Extracted data
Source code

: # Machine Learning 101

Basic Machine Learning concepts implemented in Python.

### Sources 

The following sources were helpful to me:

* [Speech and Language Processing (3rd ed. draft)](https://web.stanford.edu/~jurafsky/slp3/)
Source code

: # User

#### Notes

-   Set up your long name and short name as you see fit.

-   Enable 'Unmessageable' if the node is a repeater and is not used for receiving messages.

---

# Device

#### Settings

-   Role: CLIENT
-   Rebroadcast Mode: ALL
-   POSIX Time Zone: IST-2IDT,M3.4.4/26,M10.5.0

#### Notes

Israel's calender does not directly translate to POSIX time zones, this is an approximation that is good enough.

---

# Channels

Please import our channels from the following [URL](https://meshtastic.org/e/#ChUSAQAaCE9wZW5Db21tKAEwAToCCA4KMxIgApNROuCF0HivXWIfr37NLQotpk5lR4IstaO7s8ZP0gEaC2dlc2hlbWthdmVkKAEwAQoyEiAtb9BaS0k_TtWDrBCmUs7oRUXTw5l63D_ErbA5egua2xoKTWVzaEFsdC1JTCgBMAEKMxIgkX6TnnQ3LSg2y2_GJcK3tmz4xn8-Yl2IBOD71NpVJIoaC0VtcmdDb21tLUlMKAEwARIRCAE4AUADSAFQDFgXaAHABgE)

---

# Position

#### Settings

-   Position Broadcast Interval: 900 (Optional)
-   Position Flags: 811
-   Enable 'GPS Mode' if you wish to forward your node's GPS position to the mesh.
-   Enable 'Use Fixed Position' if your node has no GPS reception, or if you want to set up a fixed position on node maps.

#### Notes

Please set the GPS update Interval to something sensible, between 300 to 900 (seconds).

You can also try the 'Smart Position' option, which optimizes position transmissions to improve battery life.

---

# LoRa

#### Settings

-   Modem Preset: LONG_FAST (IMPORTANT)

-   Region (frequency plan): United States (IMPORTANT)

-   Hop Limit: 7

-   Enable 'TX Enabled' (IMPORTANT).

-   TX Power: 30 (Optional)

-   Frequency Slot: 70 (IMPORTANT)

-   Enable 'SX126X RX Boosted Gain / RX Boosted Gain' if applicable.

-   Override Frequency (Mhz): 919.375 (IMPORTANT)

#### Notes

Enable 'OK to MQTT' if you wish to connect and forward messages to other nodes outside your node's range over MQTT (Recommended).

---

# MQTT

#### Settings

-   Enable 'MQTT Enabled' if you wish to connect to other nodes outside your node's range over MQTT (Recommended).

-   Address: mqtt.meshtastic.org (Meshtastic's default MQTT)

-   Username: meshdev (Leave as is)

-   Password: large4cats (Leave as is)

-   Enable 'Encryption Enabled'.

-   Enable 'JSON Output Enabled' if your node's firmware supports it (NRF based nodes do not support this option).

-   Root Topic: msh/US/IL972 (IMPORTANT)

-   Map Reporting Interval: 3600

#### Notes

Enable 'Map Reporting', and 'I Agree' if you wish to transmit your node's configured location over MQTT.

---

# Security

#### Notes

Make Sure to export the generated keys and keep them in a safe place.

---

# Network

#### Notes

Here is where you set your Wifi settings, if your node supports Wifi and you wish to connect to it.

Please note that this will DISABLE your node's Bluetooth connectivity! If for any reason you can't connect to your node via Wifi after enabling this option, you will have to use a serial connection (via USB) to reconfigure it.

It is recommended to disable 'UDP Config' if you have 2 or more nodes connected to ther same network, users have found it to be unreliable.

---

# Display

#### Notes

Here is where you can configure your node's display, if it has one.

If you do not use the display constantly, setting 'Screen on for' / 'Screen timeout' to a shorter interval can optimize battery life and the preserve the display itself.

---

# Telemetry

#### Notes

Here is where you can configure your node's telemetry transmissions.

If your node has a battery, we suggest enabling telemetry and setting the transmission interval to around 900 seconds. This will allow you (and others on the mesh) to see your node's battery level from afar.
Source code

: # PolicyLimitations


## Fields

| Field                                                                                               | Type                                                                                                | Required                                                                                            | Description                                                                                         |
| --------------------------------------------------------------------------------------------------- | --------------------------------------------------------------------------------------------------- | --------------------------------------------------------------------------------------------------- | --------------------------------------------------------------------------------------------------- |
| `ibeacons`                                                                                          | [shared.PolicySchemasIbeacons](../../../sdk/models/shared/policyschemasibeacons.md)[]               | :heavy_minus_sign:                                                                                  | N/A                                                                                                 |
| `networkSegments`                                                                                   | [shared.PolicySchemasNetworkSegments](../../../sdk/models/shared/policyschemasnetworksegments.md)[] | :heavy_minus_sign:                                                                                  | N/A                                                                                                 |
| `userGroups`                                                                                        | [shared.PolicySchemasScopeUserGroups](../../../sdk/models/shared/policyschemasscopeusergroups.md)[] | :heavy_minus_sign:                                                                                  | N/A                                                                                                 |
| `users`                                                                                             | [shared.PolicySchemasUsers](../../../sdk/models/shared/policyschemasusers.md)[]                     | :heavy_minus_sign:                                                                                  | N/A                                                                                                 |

---

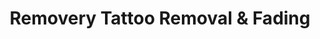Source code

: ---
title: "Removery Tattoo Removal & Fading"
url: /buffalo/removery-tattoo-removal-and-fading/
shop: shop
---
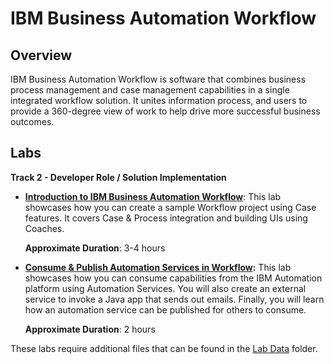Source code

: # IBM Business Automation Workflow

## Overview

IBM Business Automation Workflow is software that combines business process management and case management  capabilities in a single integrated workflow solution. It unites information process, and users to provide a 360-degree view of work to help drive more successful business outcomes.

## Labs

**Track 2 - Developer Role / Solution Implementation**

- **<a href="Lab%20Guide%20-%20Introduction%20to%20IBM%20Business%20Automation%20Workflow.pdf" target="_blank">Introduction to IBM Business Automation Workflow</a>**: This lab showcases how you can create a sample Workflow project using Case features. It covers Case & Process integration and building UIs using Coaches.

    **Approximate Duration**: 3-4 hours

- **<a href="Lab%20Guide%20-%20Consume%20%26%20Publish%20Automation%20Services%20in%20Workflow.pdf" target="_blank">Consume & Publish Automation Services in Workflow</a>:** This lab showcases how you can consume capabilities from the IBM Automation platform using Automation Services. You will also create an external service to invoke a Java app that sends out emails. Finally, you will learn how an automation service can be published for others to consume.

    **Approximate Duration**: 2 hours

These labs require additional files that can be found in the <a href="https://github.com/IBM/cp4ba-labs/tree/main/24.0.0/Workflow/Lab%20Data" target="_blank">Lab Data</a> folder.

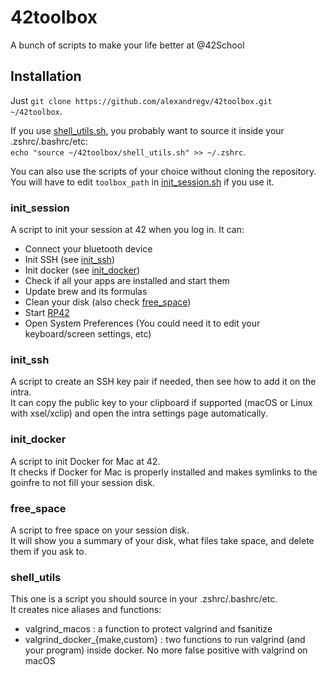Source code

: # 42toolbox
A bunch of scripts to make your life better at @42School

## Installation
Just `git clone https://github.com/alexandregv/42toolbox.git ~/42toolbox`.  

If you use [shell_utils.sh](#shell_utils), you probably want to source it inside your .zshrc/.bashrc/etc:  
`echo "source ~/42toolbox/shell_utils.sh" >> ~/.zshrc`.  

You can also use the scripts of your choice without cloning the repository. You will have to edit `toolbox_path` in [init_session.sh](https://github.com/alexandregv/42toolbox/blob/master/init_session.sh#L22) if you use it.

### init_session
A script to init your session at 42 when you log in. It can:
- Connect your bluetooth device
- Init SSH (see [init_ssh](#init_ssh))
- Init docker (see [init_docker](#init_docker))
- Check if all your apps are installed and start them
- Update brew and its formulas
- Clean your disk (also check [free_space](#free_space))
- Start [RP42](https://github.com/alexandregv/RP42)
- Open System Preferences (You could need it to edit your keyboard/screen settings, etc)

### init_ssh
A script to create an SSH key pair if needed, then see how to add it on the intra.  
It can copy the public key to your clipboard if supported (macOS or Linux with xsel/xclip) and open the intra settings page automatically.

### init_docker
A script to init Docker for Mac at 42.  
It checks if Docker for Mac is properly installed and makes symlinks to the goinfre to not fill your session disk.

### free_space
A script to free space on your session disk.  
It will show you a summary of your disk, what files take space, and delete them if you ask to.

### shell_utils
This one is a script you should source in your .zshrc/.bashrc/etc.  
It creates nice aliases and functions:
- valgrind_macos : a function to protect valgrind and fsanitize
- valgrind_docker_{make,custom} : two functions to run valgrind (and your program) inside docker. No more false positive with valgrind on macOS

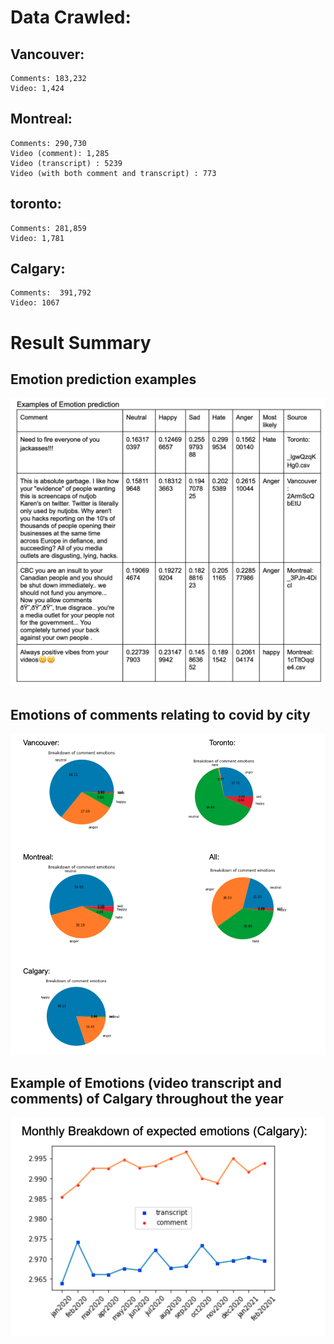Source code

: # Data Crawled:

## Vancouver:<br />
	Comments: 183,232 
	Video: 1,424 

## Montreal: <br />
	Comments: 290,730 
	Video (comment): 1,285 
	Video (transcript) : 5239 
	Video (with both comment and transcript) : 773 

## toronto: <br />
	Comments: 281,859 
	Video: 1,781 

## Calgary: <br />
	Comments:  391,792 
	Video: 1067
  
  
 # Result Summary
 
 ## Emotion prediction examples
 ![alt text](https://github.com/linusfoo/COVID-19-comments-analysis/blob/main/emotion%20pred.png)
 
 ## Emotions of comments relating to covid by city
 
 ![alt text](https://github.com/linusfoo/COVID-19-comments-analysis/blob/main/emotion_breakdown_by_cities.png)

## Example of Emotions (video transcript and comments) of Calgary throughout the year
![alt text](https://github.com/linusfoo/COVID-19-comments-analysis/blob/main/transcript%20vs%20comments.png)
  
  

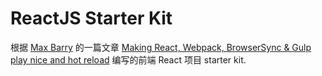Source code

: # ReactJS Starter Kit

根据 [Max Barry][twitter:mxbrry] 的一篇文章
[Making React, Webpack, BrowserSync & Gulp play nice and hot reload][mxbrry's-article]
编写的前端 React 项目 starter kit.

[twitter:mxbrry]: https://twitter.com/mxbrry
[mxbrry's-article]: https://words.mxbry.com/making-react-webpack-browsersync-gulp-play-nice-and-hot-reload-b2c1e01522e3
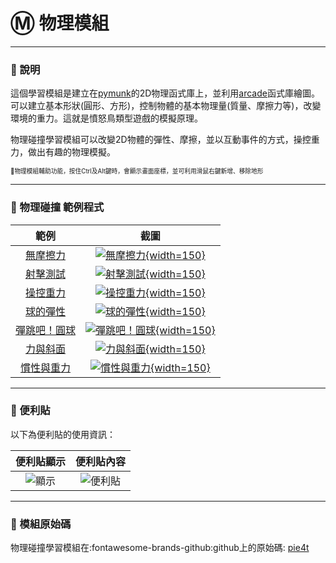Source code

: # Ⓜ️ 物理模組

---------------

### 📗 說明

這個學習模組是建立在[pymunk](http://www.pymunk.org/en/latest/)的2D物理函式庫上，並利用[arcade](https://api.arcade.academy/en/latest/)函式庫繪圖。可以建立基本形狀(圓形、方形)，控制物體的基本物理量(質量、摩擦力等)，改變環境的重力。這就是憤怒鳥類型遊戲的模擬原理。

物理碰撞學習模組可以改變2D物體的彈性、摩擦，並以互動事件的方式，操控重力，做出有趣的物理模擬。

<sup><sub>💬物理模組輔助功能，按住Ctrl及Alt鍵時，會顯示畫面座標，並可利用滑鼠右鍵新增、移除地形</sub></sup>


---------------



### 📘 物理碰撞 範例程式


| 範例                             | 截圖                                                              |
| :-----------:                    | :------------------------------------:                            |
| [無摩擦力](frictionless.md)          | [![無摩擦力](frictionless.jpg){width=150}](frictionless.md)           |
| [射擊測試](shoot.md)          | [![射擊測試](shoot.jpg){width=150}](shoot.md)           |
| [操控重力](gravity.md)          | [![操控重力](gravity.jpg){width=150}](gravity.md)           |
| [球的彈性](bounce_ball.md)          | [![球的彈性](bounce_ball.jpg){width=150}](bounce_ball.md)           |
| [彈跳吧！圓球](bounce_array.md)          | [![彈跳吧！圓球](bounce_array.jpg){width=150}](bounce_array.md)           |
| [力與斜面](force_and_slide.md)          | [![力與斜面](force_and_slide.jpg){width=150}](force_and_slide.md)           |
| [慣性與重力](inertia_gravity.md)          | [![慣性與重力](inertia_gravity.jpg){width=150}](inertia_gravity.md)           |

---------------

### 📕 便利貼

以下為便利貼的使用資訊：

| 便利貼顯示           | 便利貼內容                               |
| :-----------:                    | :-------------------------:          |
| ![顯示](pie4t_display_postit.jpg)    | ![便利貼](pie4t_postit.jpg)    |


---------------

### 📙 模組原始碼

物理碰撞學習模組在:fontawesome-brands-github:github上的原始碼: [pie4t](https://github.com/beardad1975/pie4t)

What is being asked
Take the entries above and copy out all lines with the string "showcases".

Task response
- **<a href="Lab%20Guide%20-%20Introduction%20to%20IBM%20Business%20Automation%20Workflow.pdf" target="_blank">Introduction to IBM Business Automation Workflow</a>**: This lab showcases how you can create a sample Workflow project using Case features. It covers Case & Process integration and building UIs using Coaches.
- **<a href="Lab%20Guide%20-%20Consume%20%26%20Publish%20Automation%20Services%20in%20Workflow.pdf" target="_blank">Consume & Publish Automation Services in Workflow</a>:** This lab showcases how you can consume capabilities from the IBM Automation platform using Automation Services. You will also create an external service to invoke a Java app that sends out emails. Finally, you will learn how an automation service can be published for others to consume.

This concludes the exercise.